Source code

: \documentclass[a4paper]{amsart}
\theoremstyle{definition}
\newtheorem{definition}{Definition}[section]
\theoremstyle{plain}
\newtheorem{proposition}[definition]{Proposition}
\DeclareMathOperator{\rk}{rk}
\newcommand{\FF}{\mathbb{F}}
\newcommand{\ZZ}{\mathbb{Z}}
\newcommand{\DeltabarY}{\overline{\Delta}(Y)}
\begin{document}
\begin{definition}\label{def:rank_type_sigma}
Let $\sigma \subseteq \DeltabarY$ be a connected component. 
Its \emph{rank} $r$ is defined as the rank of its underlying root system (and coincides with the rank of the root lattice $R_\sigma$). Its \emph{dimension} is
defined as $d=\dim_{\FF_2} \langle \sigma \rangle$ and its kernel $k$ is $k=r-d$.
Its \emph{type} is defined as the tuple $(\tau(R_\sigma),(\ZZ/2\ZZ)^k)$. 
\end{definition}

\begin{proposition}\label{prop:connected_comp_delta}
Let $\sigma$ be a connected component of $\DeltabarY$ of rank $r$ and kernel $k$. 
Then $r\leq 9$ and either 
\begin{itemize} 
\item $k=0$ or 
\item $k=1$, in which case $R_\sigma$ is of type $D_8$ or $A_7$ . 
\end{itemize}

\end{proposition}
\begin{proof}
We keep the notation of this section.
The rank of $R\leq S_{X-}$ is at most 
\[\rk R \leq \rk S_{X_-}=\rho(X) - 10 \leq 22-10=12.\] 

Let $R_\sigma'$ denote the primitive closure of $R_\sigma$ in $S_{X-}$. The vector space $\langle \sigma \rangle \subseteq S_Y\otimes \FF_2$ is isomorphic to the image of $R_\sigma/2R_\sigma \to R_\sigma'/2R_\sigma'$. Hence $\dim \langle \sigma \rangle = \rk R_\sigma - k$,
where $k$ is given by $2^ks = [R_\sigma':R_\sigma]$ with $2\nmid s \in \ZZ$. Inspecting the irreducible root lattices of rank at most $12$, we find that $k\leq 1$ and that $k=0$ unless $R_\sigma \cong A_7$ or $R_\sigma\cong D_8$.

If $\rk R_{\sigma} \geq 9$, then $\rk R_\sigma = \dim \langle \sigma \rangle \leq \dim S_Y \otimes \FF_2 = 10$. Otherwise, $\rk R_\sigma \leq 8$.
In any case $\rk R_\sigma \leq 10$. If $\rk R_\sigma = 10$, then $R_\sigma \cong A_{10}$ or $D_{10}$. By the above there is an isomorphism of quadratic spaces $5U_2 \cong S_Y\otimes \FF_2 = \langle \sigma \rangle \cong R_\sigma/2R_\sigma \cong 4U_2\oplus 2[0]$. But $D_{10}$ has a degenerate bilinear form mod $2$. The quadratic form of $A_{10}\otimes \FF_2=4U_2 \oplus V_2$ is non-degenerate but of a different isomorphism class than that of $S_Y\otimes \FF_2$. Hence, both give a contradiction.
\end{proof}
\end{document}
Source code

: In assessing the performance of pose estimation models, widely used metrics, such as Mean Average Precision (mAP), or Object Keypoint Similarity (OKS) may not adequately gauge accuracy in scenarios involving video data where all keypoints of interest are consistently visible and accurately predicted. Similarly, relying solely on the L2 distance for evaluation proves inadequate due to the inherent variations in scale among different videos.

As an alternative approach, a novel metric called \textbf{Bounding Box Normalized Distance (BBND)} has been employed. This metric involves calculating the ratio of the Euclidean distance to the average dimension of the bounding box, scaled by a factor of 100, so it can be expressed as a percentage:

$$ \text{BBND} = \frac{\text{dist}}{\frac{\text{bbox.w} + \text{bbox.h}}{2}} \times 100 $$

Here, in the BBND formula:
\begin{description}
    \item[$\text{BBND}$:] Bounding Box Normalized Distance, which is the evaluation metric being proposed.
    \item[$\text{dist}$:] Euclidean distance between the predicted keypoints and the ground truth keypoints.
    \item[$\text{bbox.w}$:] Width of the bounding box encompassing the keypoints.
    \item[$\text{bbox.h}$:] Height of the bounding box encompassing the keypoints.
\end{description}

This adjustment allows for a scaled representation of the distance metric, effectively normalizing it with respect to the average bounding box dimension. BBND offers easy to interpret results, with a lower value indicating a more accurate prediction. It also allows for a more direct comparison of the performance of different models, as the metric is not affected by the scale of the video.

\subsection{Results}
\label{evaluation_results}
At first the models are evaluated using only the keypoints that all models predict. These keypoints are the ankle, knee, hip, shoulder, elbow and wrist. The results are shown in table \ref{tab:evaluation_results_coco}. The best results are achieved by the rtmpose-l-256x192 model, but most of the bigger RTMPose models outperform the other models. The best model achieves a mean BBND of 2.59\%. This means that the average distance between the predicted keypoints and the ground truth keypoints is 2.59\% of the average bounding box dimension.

*To do*.
Copy each line of the entries in which the string "begin" is found.

*Exercise result*.
\begin{document}
\begin{definition}\label{def:rank_type_sigma}
\begin{proposition}\label{prop:connected_comp_delta}
\begin{itemize} 
\begin{proof}
\begin{description}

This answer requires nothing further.